Each line in the records below that has the word "info" should be copied.
═══ Records
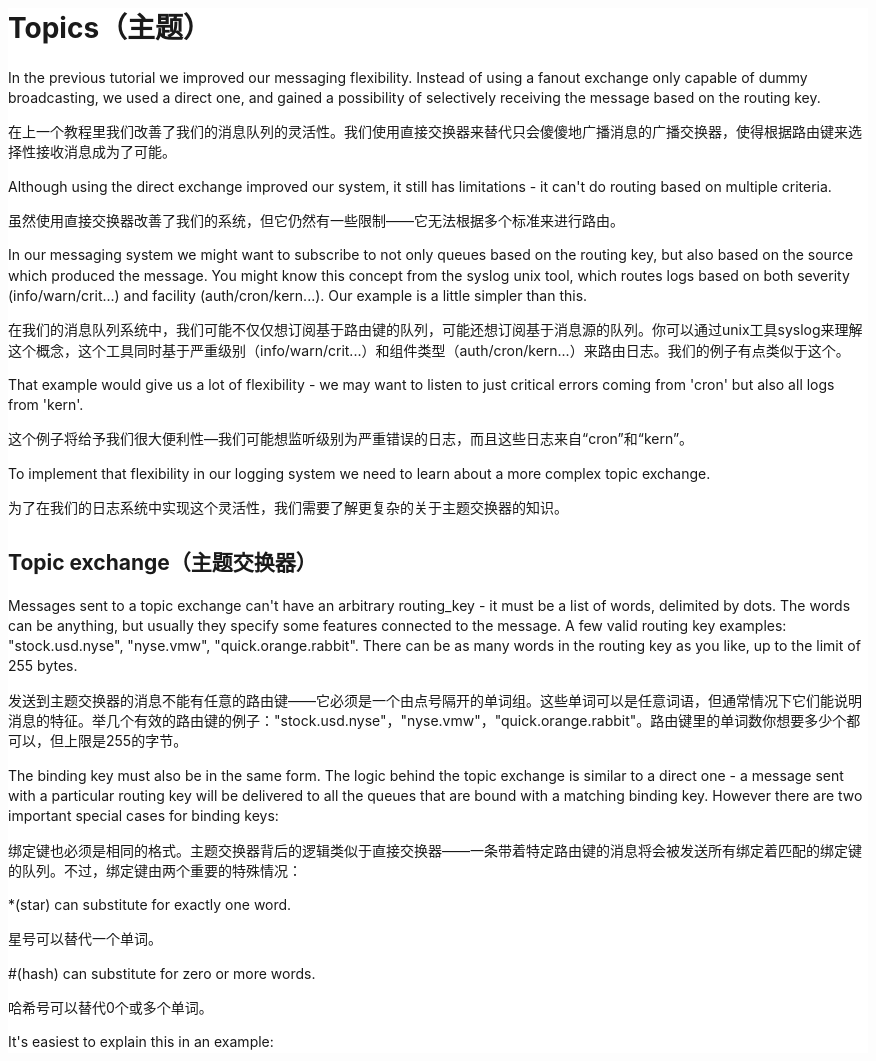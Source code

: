 # Topics（主题）

In the previous tutorial we improved our messaging flexibility. Instead of using a fanout exchange only capable of dummy broadcasting, we used a direct one, and gained a possibility of selectively receiving the message based on the routing key.

在上一个教程里我们改善了我们的消息队列的灵活性。我们使用直接交换器来替代只会傻傻地广播消息的广播交换器，使得根据路由键来选择性接收消息成为了可能。

Although using the direct exchange improved our system, it still has limitations - it can't do routing based on multiple criteria.

虽然使用直接交换器改善了我们的系统，但它仍然有一些限制——它无法根据多个标准来进行路由。

In our messaging system we might want to subscribe to not only queues based on the routing key, but also based on the source which produced the message. You might know this concept from the syslog unix tool, which routes logs based on both severity \(info/warn/crit...\) and facility \(auth/cron/kern...\). Our example is a little simpler than this.

在我们的消息队列系统中，我们可能不仅仅想订阅基于路由键的队列，可能还想订阅基于消息源的队列。你可以通过unix工具syslog来理解这个概念，这个工具同时基于严重级别（info/warn/crit...）和组件类型（auth/cron/kern...）来路由日志。我们的例子有点类似于这个。

That example would give us a lot of flexibility - we may want to listen to just critical errors coming from 'cron' but also all logs from 'kern'.

这个例子将给予我们很大便利性—我们可能想监听级别为严重错误的日志，而且这些日志来自“cron”和“kern”。

To implement that flexibility in our logging system we need to learn about a more complex topic exchange.

为了在我们的日志系统中实现这个灵活性，我们需要了解更复杂的关于主题交换器的知识。

## Topic exchange（主题交换器）

Messages sent to a topic exchange can't have an arbitrary routing\_key - it must be a list of words, delimited by dots. The words can be anything, but usually they specify some features connected to the message. A few valid routing key examples: "stock.usd.nyse", "nyse.vmw", "quick.orange.rabbit". There can be as many words in the routing key as you like, up to the limit of 255 bytes.

发送到主题交换器的消息不能有任意的路由键——它必须是一个由点号隔开的单词组。这些单词可以是任意词语，但通常情况下它们能说明消息的特征。举几个有效的路由键的例子："stock.usd.nyse"，"nyse.vmw"，"quick.orange.rabbit"。路由键里的单词数你想要多少个都可以，但上限是255的字节。

The binding key must also be in the same form. The logic behind the topic exchange is similar to a direct one - a message sent with a particular routing key will be delivered to all the queues that are bound with a matching binding key. However there are two important special cases for binding keys:

绑定键也必须是相同的格式。主题交换器背后的逻辑类似于直接交换器——一条带着特定路由键的消息将会被发送所有绑定着匹配的绑定键的队列。不过，绑定键由两个重要的特殊情况：

\*\(star\) can substitute for exactly one word.

星号可以替代一个单词。

\#\(hash\) can substitute for zero or more words.

哈希号可以替代0个或多个单词。

It's easiest to explain this in an example:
══════
_Task response_
In our messaging system we might want to subscribe to not only queues based on the routing key, but also based on the source which produced the message. You might know this concept from the syslog unix tool, which routes logs based on both severity \(info/warn/crit...\) and facility \(auth/cron/kern...\). Our example is a little simpler than this.
在我们的消息队列系统中，我们可能不仅仅想订阅基于路由键的队列，可能还想订阅基于消息源的队列。你可以通过unix工具syslog来理解这个概念，这个工具同时基于严重级别（info/warn/crit...）和组件类型（auth/cron/kern...）来路由日志。我们的例子有点类似于这个。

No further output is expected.